Sacramento man in ICE custody after serving sentence for DUI. Activists allege sheriff broke state law.
Protesting the alleged unlawful immigration detention of a Sacramento man, activists held a news conference Wednesday outside the Sacramento County Sheriff’s Office in downtown Sacramento, accusing the agency of breaking state law.
Enrique Nambo, a 15-year resident of the Sacramento area, was about to be released from a four-day sentence for DUI when he was transferred to ICE custody, said Emi MacLean, Nambo’s public defender from San Francisco.
Nambo has since been held in the Mesa Verde ICE Processing Center in Bakersfield for three months.
MacLean and local activists said Nambo never should have been given to the feds, citing Senate Bill 54, known as the California Values Act and adopted in 2017, which prohibits law enforcement officers from sharing data with federal immigration authorities unless under certain circumstances.
“He never should have been arrested by ICE,” MacLean said at the news conference. “He never should have been ripped from his community, prevented from being at his daughter’s side. California passed the California Values Act to prohibit sheriff’s deputies from doing exactly what the Sacramento Sheriff’s Department did to Enrique Nambo in August.”
Nambo’s case is still pending in a San Francisco immigration court, where he is trying to win release and the opportunity to stay in the U.S. with his 5-year-old daughter, MacLean said. And MacLean plans to file a complaint with Sacramento County this week.
Sacramento County Sheriff’s Office spokeswoman Sgt.

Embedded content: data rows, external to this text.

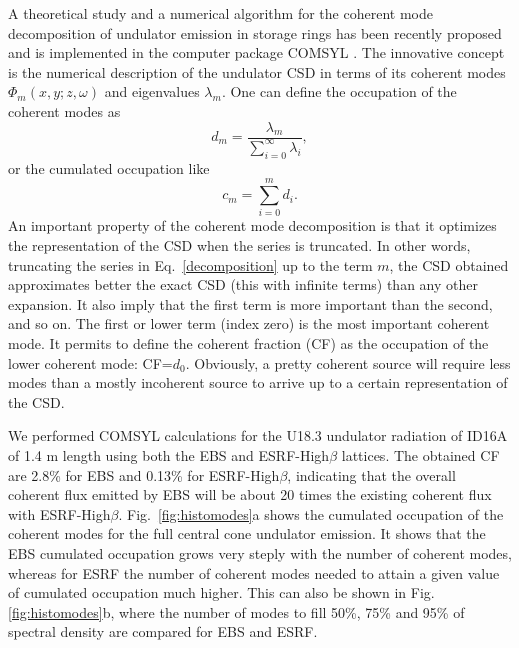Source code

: \documentclass{iucr}              %
\begin{document}
A theoretical study and a numerical algorithm for the coherent mode decomposition of undulator emission in storage rings has been recently proposed  \cite{GlassThesis,GlassEPL} and is implemented in the computer package COMSYL \cite{codeCOMSYL}. The innovative concept is the numerical description of the undulator CSD in terms of its coherent modes $\Phi_m(x,y;z,\omega)$ and eigenvalues $\lambda_m $. One can define the occupation of the coherent modes as
\begin{equation}
 d_m = \frac{\lambda_m}{\sum\limits_{i=0}^{\infty} \lambda_i},
\end{equation}
or the cumulated occupation like
\begin{equation}
 c_m = \sum\limits_{i=0}^{m} d_i.
\end{equation}
An important property of the coherent mode decomposition is that it optimizes the representation of the CSD when the series is truncated. In other words, truncating the series in Eq.~\ref{decomposition} up to the term $m$, the CSD obtained approximates better the exact CSD (this with infinite terms) than any other expansion. It also imply that the first term is more important than the second, and so on. The first or lower term (index zero) is the most important coherent mode. It permits to define the coherent fraction (CF) as the occupation of the lower coherent mode: CF=$d_0$. Obviously, a pretty coherent source will require less modes than a mostly incoherent source to arrive up to a certain representation of the CSD.

We performed COMSYL calculations for the U18.3 undulator radiation of ID16A of 1.4 m length using both the EBS and ESRF-High$\beta$ lattices. The obtained CF are 2.8\% for EBS and 0.13\% for ESRF-High$\beta$, indicating that the overall coherent flux emitted by EBS will be about 20 times the existing coherent flux with ESRF-High$\beta$. Fig.~\ref{fig:histomodes}a shows the cumulated occupation of the coherent modes for the full central cone undulator emission. It shows that the EBS cumulated occupation grows very steply with the number of coherent modes, whereas for ESRF the number of coherent modes needed to attain a given value of cumulated occupation much higher. This can also be shown in Fig.\ref{fig:histomodes}b, where the number of modes to fill 50\%, 75\% and 95\% of spectral density are compared for EBS and ESRF.   
\end{document}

Tess Deterding said the agency became aware of Nambo’s case only after the news conference was announced and could not speak to specifics of the matter.

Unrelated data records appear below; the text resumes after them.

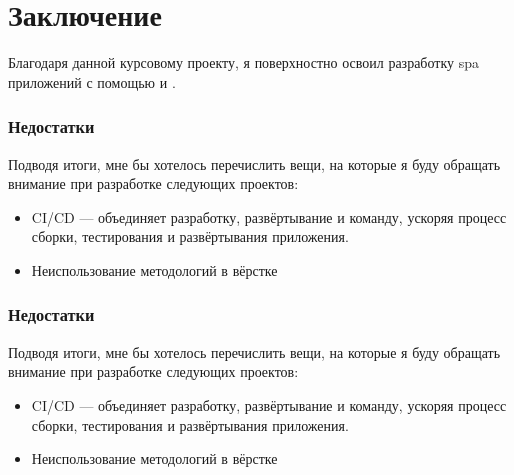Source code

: \section{Заключение}
Благодаря данной курсовому проекту, я поверхностно освоил разработку \acrshort{spa} приложений с помощью \textcite{react} и \textcite{express}.

\subsubsection{Недостатки}
Подводя итоги, мне бы хотелось перечислить вещи, на которые я буду обращать внимание при разработке следующих проектов:
\begin{itemize}
    \item CI/CD --- объединяет разработку, развёртывание и команду, ускоряя процесс сборки, тестирования и развёртывания приложения.
    \item Неиспользование методологий в вёрстке
\end{itemize}

\subsubsection{Недостатки}
Подводя итоги, мне бы хотелось перечислить вещи, на которые я буду обращать внимание при разработке следующих проектов:
\begin{itemize}
    \item CI/CD --- объединяет разработку, развёртывание и команду, ускоряя процесс сборки, тестирования и развёртывания приложения.
    \item Неиспользование методологий в вёрстке
\end{itemize}

\clearpage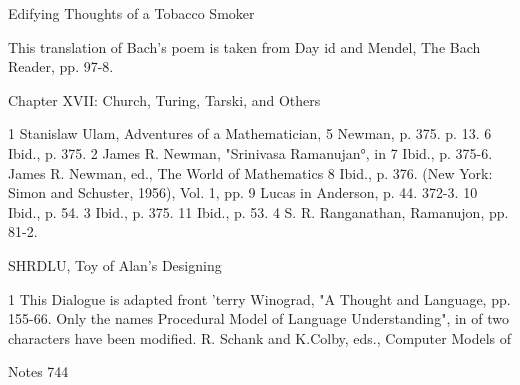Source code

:                                  Edifying Thoughts of a Tobacco Smoker

This translation of Bach's poem is taken from Day id and Mendel, The Bach Reader, pp. 97-8.

                         Chapter XVII: Church, Turing, Tarski, and Others

1 Stanislaw Ulam, Adventures of a Mathematician,      5 Newman, p. 375.
p. 13.                                                6 Ibid., p. 375.
2 James R. Newman, "Srinivasa Ramanujan°, in          7 Ibid., p. 375-6.
James R. Newman, ed., The World of Mathematics        8 Ibid., p. 376.
(New York: Simon and Schuster, 1956), Vol. 1, pp.     9 Lucas in Anderson, p. 44.
372-3.                                                10 Ibid., p. 54.
3 Ibid., p. 375.                                      11 Ibid., p. 53.
4 S. R. Ranganathan, Ramanujon, pp. 81-2.


                                   SHRDLU, Toy of Alan's Designing

1 This Dialogue is adapted front 'terry Winograd, "A Thought and Language, pp. 155-66. Only the names
Procedural Model of Language Understanding", in      of two characters have been modified.
R. Schank and K.Colby, eds., Computer Models of




Notes                                                                                                744

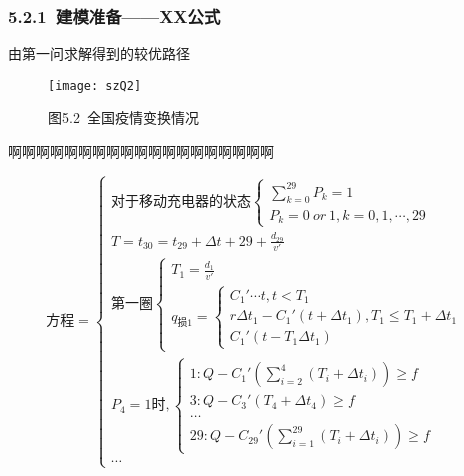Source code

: \documentclass[12pt,a4paper]{article}
\begin{document}
\subsubsection*{5.2.1\ 建模准备——XX公式}
\begin{spacing}{1.0}
	\sloppy{}
	由第一问求解得到的较优路径
\end{spacing}
\begin{figure}[htbp] %
	\centering\texttt{[image: szQ2]} %
	\caption*{图5.2\ 全国疫情变换情况}
\end{figure}
\begin{spacing}{1.0}
	\sloppy{}
	啊啊啊啊啊啊啊啊啊啊啊啊啊啊啊啊啊啊啊
\end{spacing}\vspace{-0.5em}
\begin{equation}
	\mbox{方程}=
	\begin{cases}
	\mbox{对于移动充电器的状态}\begin{cases}
	\sum_{k=0}^{29}P_{k}=1\\
	P_{k}=0\ or\ 1,k=0,1,\cdots,29\end{cases}\nonumber\\
	T=t_{30}=t_{29}+\Delta t+{29}+\frac{d_{29}}{v'}\\
	\mbox{第一圈}\begin{cases}
	T_{1}=\frac{d_{1}}{v'}\\
	q_{\mbox{损}1}=\begin{cases}
	C_{1}'\cdots t,t<T_{1}\\
	r\Delta t_{1}-C_{1}'(t+\Delta t_{1}),T_{1}\leq T_{1}+\Delta t_{1}\\
	C_{1}'(t-T_{1}\Delta t_{1})                       
	\end{cases}\nonumber\end{cases}\nonumber\\
	P_{4}=1\mbox{时},\begin{cases}
	1:Q-C_{1}'(\sum_{i=2}^{4}(T_{i}+\Delta t_{i}))\geq f\\
	3:Q-C_{3}'(T_{4}+\Delta t_{4})\geq f\\
	\ldots\\
	29:Q-C_{29}'(\sum_{i=1}^{29}(T_{i}+\Delta t_{i}))\geq f
	\end{cases}\nonumber\\
	\cdots
	\end{cases}
\end{equation}
\end{document}
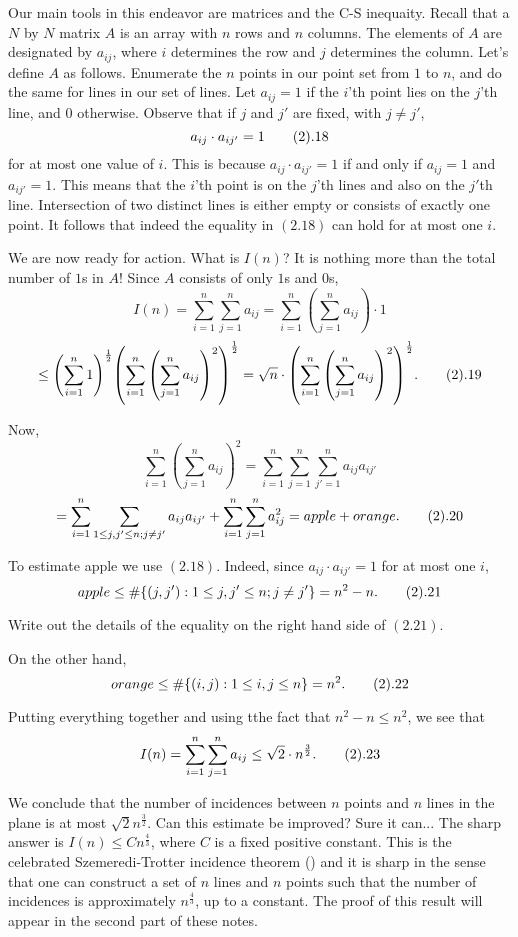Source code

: Our main tools in this endeavor are matrices and the C-S inequaity. Recall
that a $N$ by $N$ matrix $A$ is an array with $n$ rows and $n$ columns.
The elements of $A$ are designated by $a_{ij}$, where $i$ determines the
row and $j$ determines the column. Let's define $A$ as follows.
Enumerate the $n$ points in our point set from $1$ to $n$, and do the
same for lines in our set of lines. Let $a_{ij}=1$ if the $i$'th point
lies on the $j$'th line, and $0$ otherwise. Observe that if $j$ and $j'$
are fixed, with $j \not=j'$,
$$ a_{ij} \cdot a_{ij'}=1 \tag2.18$$ for at most one value of $i$. This
is because $a_{ij} \cdot a_{ij'}=1$ if and only if $a_{ij}=1$ and
$a_{ij'}=1$. This means that the $i$'th point is on the $j$'th lines and
also on the $j'$th line. Intersection of two distinct lines is either
empty or consists of exactly one point. It follows that indeed the
equality in $(2.18)$ can hold for at most one $i$.

We are now ready for action. What is $I(n)$? It is nothing more than the
total number of $1$s in $A$! Since $A$ consists of only $1$s and $0$s,
$$ I(n)=\sum_{i=1}^n \sum_{j=1}^n a_{ij}=\sum_{i=1}^n \left(\sum_{j=1}^n
a_{ij}\right) \cdot 1$$
$$ \leq {\left(\sum_{i=1}^n 1 \right)}^{\frac{1}{2}} {\left( \sum_{i=1}^n
{\left( \sum_{j=1}^n a_{ij} \right)}^2 \right)}^{\frac{1}{2}}=\sqrt{n}
\cdot {\left( \sum_{i=1}^n
{\left( \sum_{j=1}^n a_{ij} \right)}^2 \right)}^{\frac{1}{2}}. \tag2.19$$

Now,
$$ \sum_{i=1}^n
{\left( \sum_{j=1}^n a_{ij} \right)}^2=\sum_{i=1}^n \sum_{j=1}^n
\sum_{j'=1}^n a_{ij}a_{ij'}$$
$$=\sum_{i=1}^n \sum_{1 \leq j,j' \leq n; j \not=j'}
a_{ij}a_{ij'}+\sum_{i=1}^n \sum_{j=1}^n a_{ij}^2=apple+orange. \tag2.20$$

To estimate apple we use $(2.18)$. Indeed, since $a_{ij} \cdot a_{ij'}=1$
for at most one $i$,
$$ apple \leq \# \{(j,j'): 1 \leq j,j' \leq n; j \not=j'\}=n^2-n.
\tag2.21$$

 Write out the details of the equality on the
right hand side of $(2.21)$. \endproclaim


On the other hand,
$$ orange \leq \# \{(i,j): 1 \leq i,j \leq n\}=n^2. \tag2.22$$

Putting everything together and using tthe fact that $n^2-n \leq n^2$, we
see that
$$ I(n)=\sum_{i=1}^n \sum_{j=1}^n a_{ij} \leq \sqrt{2} \cdot
n^{\frac{3}{2}}. \tag2.23$$

We conclude that the number of incidences between $n$ points and $n$
lines in the plane is at most $\sqrt{2}n^{\frac{3}{2}}$. Can this
estimate be improved? Sure it can... The sharp answer is $I(n) \leq
Cn^{\frac{4}{3}}$, where $C$ is a fixed positive constant. This is the
celebrated Szemeredi-Trotter incidence theorem (\cite{ST83}) and it is
sharp in the sense that one can construct a set of $n$ lines and $n$
points such that the number of incidences is approximately
$n^{\frac{4}{3}}$, up to a constant. The proof of this result will appear
in the second part of these notes.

Deterding said the sheriff’s office’s policy created after SB 54 was adopted took language “directly” from the law. The policy states that if ICE contacts the sheriff’s office to take custody of an inmate, deputies then review the file of the inmate to see if they meet the criteria to be transferred outlined under the law. If the inmate does meet the specifications, then deputies can facilitate a transfer to federal authorities, Deterding said.
The policy allows ICE to enter sheriff’s office facilities only in certain circumstances as contained in the law, she said.